Viterbo, 18 giugno 2021 – Dopo quello di Orte, ecco arrivare nella Tuscia un altro Freccia Rossa. Si parla sempre di “alta velocità”: quello di ieri, per le vie del centro storico, non era, però, un treno, ma il serpentone di auto d’epoca partecipanti alla corsa più bella del mondo che anche quest’anno ha toccato Viterbo. Ma stavolta l’ha fatto diversamente dagli anni precedenti. Non più una “toccata e fuga” con la punzonatura a Piazza del Plebiscito alle prime ore dell’alba, con poche persone dislocate sul percorso, ma addirittura una sosta a Valle Faul, dove le vetture storiche sono rimaste
parcheggiate, mentre gli equipaggi sono saliti con l’ascensore a piazza San Lorenzo per consumare la veloce cena di gara allestita nella sala Alessandro IV di Palazzo Papale, per poi ripartire attraversando il centro storico. E così i piloti, provenienti dall’Italia e dall’estero, hanno potuto portare con sé la cartolina più bella della città: la magnifica loggia papale, con la cattedrale e tutto il complesso di Colle del Duomo, architetture medioevali che li hanno accolti con il mezzo modernissimo, e comodo, dell’ascensore. La Mille Miglia, quest’anno, ha regalato alla città un gioioso giorno di festa. Tantissime le persone che si sono disposte lungo il percorso per applaudire le macchine in gara, grazie al passaggio di pomeriggio e non alle prime luci dell’alba. La Mille Miglia “viterbese” è iniziata intorno all 17 con l’arrivo delle Ferrari partecipanti al Ferrari Tribute 2021 a Valle Faul. Le auto hanno parcheggiato e si sono concesse alla visione di curiosi e appassionati. Successivamente sono ripartite, lasciando l’area di sosta alle auto d’epoca che sono iniziate ad arrivare. Dopo una breve sosta, durante la quale gli equipaggi hanno cenato nel sovrastante monumentale Palazzo dei Papi, la corsa è ripartita. Suono di clacson, applausi e grida festanti hanno riempito le vie cittadine nel tragitto che da Valle Faul risale sopra al Sacrario, percorre via Ascenzi, Piazza del Plebiscito e Corso Italia. È, forse, il primo evento di una certa importanza che coinvolge la città dopo la pandemia. La gente ha risposto con grande entusiasmo, affollando il percorso della Mille Miglia. La gara è partita da Brescia. Sono 375 gli equipaggi partecipanti alla guida di auto che sembrano delle vere e proprie opere d’arte. Rispetto alle passate edizioni, cambia il senso di marcia che porta la corsa prima sulla costa tirrenica e poi sul versante Adriatico. Come tradizione tutti i partecipanti raggiungeranno Roma al termine della seconda giornata di gara, per poi ripartire in direzione Bologna.

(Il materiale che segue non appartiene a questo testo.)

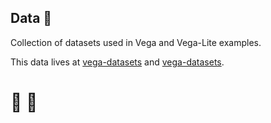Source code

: ## Data 💾

Collection of datasets used in Vega and Vega-Lite examples.

This data lives at [vega-datasets](https://github.com/vega/vega-datasets) and [vega-datasets](https://cdn.jsdelivr.net/npm/vega-datasets).

# 🏰 🗼
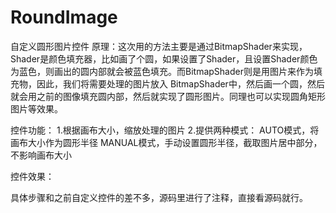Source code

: # RoundImage
自定义圆形图片控件
原理：这次用的方法主要是通过BitmapShader来实现，Shader是颜色填充器，比如画了个圆，如果设置了Shader，且设置Shader颜色为蓝色，则画出的圆内部就会被蓝色填充。而BitmapShader则是用图片来作为填充物，因此，我们将需要处理的图片放入 BitmapShader中，然后画一个圆，然后就会用之前的图像填充圆内部，然后就实现了圆形图片。同理也可以实现圆角矩形图片等效果。

控件功能：
1.根据画布大小，缩放处理的图片
2.提供两种模式：
AUTO模式，将画布大小作为圆形半径
MANUAL模式，手动设置圆形半径，截取图片居中部分，不影响画布大小

控件效果：

具体步骤和之前自定义控件的差不多，源码里进行了注释，直接看源码就行。
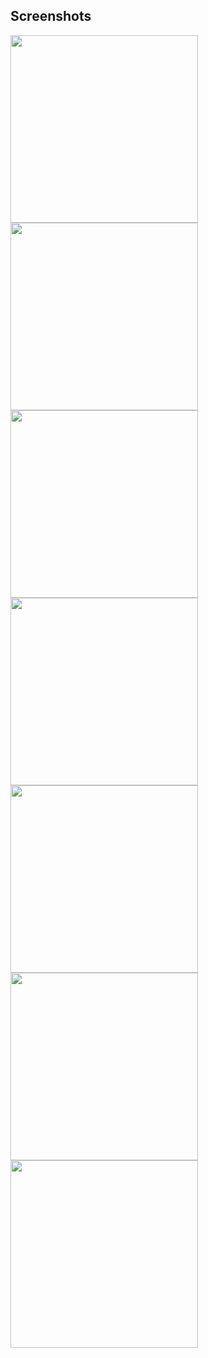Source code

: Screenshots
---
<img src="https://i.imgur.com/l9CFgnS.png?1" width="300"/> <img src="https://i.imgur.com/w5iEUKY.jpg" width="300"/> <img src="https://i.imgur.com/CFkI0ve.jpg" width="300"/> 
<img src="https://i.imgur.com/l8x7rpk.jpg" width="300"/>  <img src="https://i.imgur.com/lgd1Vgp.jpg" width="300"/> <img src="https://i.imgur.com/gY2QTnO.jpg" width="300"/>
<img src="https://i.imgur.com/n2TKZTw.jpg" width="300"/>
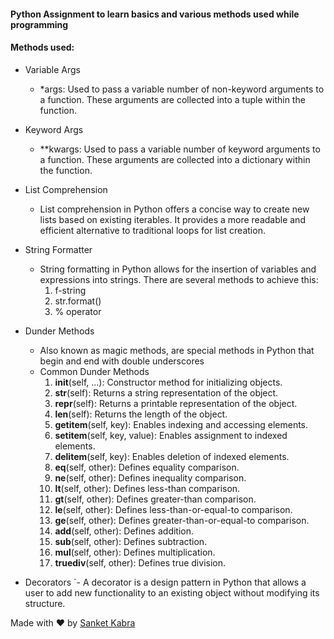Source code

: #### Python Assignment to learn basics and various methods used while programming
#### Methods used:
- Variable Args
    - *args: Used to pass a variable number of non-keyword arguments to a function. These arguments are collected into a tuple within the function.

- Keyword Args
    - **kwargs: Used to pass a variable number of keyword arguments to a function. These arguments are collected into a dictionary within the function.
      
- List Comprehension
    - List comprehension in Python offers a concise way to create new lists based on existing iterables. It provides a more readable and efficient alternative to traditional loops for list creation.

- String Formatter
    - String formatting in Python allows for the insertion of variables and expressions into strings. There are several methods to achieve this:
        1. f-string
        2. str.format()
        3. % operator
           
- Dunder Methods
    - Also known as magic methods, are special methods in Python that begin and end with double underscores
    - Common Dunder Methods
        1. __init__(self, ...): Constructor method for initializing objects.
        2.  __str__(self): Returns a string representation of the object.
        3.  __repr__(self): Returns a printable representation of the object.
        4.  __len__(self): Returns the length of the object.
        5.  __getitem__(self, key): Enables indexing and accessing elements.
        6.  __setitem__(self, key, value): Enables assignment to indexed elements.
        7.  __delitem__(self, key): Enables deletion of indexed elements.
        8.  __eq__(self, other): Defines equality comparison.
        9.  __ne__(self, other): Defines inequality comparison.
        10.  __lt__(self, other): Defines less-than comparison.
        11.  __gt__(self, other): Defines greater-than comparison.
        12.  __le__(self, other): Defines less-than-or-equal-to comparison.
        13.  __ge__(self, other): Defines greater-than-or-equal-to comparison.
        14.  __add__(self, other): Defines addition.
        15.  __sub__(self, other): Defines subtraction.
        16.  __mul__(self, other): Defines multiplication.
        17.  __truediv__(self, other): Defines true division.
     
- Decorators
  `- A decorator is a design pattern in Python that allows a user to add new functionality to an existing object without modifying its structure.




Made with ❤️ by [Sanket Kabra](https://github.com/sanketdv)
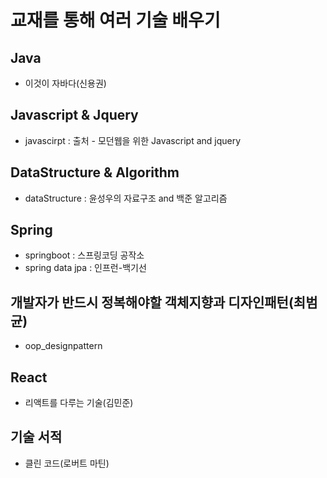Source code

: 
교재를 통해 여러 기술 배우기
==========================

Java
---
+ 이것이 자바다(신용권)

Javascript & Jquery
-----------------
 + javascirpt : 출처 - 모던웹을 위한 Javascript and jquery


DataStructure & Algorithm
---------------------------
+ dataStructure : 윤성우의 자료구조 and  백준 알고리즘

Spring
----------------------------
+ springboot : 스프링코딩 공작소
+ spring data jpa : 인프런-백기선

개발자가 반드시 정복해야할 객체지향과 디자인패턴(최범균)
-------------------------------------------------------------------
+ oop_designpattern
 

React
-----
+ 리액트를 다루는 기술(김민준)

기술 서적
----------
+ 클린 코드(로버트 마틴)
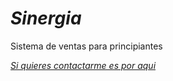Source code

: # **_Sinergia_**
Sistema de ventas para principiantes

[_Si quieres contactarme es por aqui_](https://www.facebook.com/sg.sinergia)

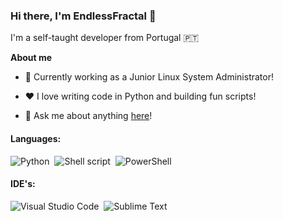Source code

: ### Hi there, I'm EndlessFractal 👋

I'm a self-taught developer from Portugal 🇵🇹 

**About me**

- 💼 Currently working as a Junior Linux System Administrator!

- ❤️ I love writing code in Python and building fun scripts!

- 💬 Ask me about anything [here](https://github.com/EndlessFractal/EndlessFractal/issues)!

#### Languages:

<picture><img src="https://img.shields.io/badge/Python-3776AB?style=for-the-badge&logo=python&logoColor=white" alt="Python"></picture>&nbsp;
<picture><img src="https://img.shields.io/badge/Shell_Script-121011?style=for-the-badge&logo=gnu-bash&logoColor=white" alt="Shell script"></picture>&nbsp;
<picture><img src="https://img.shields.io/badge/PowerShell-0277bd?style=for-the-badge&logo=powershell&logoColor=white" alt="PowerShell"></picture>&nbsp;

#### IDE's:

<picture><img src="https://img.shields.io/badge/VSCodium-378fed.svg?style=for-the-badge&logo=VSCodium&logoColor=white" alt="Visual Studio Code"></picture>&nbsp;
<picture><img src="https://img.shields.io/badge/Sublime%20Text-404040.svg?style=for-the-badge&logo=sublime-text&logoColor=ff9800" alt="Sublime Text"></picture>&nbsp;
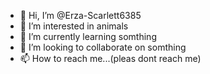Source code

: - 👋 Hi, I’m @Erza-Scarlett6385
- 👀 I’m interested in animals
- 🌱 I’m currently learning somthing
- 💞️ I’m looking to collaborate on somthing
- 📫 How to reach me...(pleas dont reach me)

<!---
Erza-Scarlett6385/Erza-Scarlett6385 is a ✨ special ✨ repository because its `README.md` (this file) appears on your GitHub profile.
You can click the Preview link to take a look at your changes.
--->
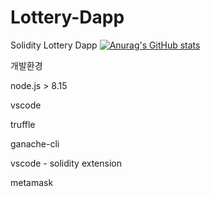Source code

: # Lottery-Dapp
Solidity Lottery Dapp
[![Anurag's GitHub stats](https://github-readme-stats.vercel.app/api?username=LEEJINSOL1)](https://github.com/anuraghazra/github-readme-stats)

개발환경

node.js  > 8.15

vscode

truffle 

ganache-cli

vscode - solidity extension

metamask


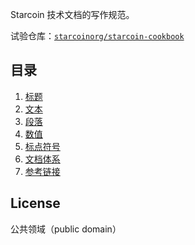 Starcoin 技术文档的写作规范。

试验仓库：[`starcoinorg/starcoin-cookbook`](https://github.com/starcoinorg/starcoin-cookbook)

## 目录

1. [标题](docs/zh/title.md)
1. [文本](docs/zh/text.md)
1. [段落](docs/zh/paragraph.md)
1. [数值](docs/zh/number.md)
1. [标点符号](docs/zh/marks.md)
1. [文档体系](docs/zh/structure.md)
1. [参考链接](docs/zh/reference.md)

## License

公共领域（public domain）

Ad aprire la competizione è l’Alfa Romeo Sport Spider del 1954 ’guest car’ contraddistinta dal numero 1000: driver d’eccezione sarà Roberto Giolito, head of heritage Stellantis, affiancato dalla conduttrice televisiva Camila Raznovich. L’auto numero 300, L’Alfa Romeo 1900 C Super Sprint del 1956 sarà invece condotta da John Elkann, presidente di Stellantis e di Ferrari, che torna alla 1000 Miglia accompagnato dalla moglie Lavinia Borromeo. Alla edizione 2021 saranno in gara 375 vetture titolate e ammesse dal Registro 1000 Miglia, accompagnate dai partecipanti alla 1000 Miglia Green, alla 1000 Miglia Experience e al Ferrari Tribute per oltre 500 vetture storiche e da collezione sul percorso. Nella gara di regolarità Alfa Romeo è il brand più rappresentato con 50 auto partecipanti, seguono Fiat con 40 e Lancia con 31. Dopo l’Italia, con 292 driver presenti, il maggior numero di partecipanti proviene da Paesi Bassi (146) e Germania (80). La competizione di regolarità sarà accompagnata anche quest’anno dalla 1000 Miglia Green, dedicata al mondo dei veicoli ’eco’. Saranno in gara moderni ’gioielli’ con propulsione 100% elettrica elettrici come Mercedes Eqa, Jaguar I-Pace ePorsche Taycan, la prima auto elettrica della casa tedesca.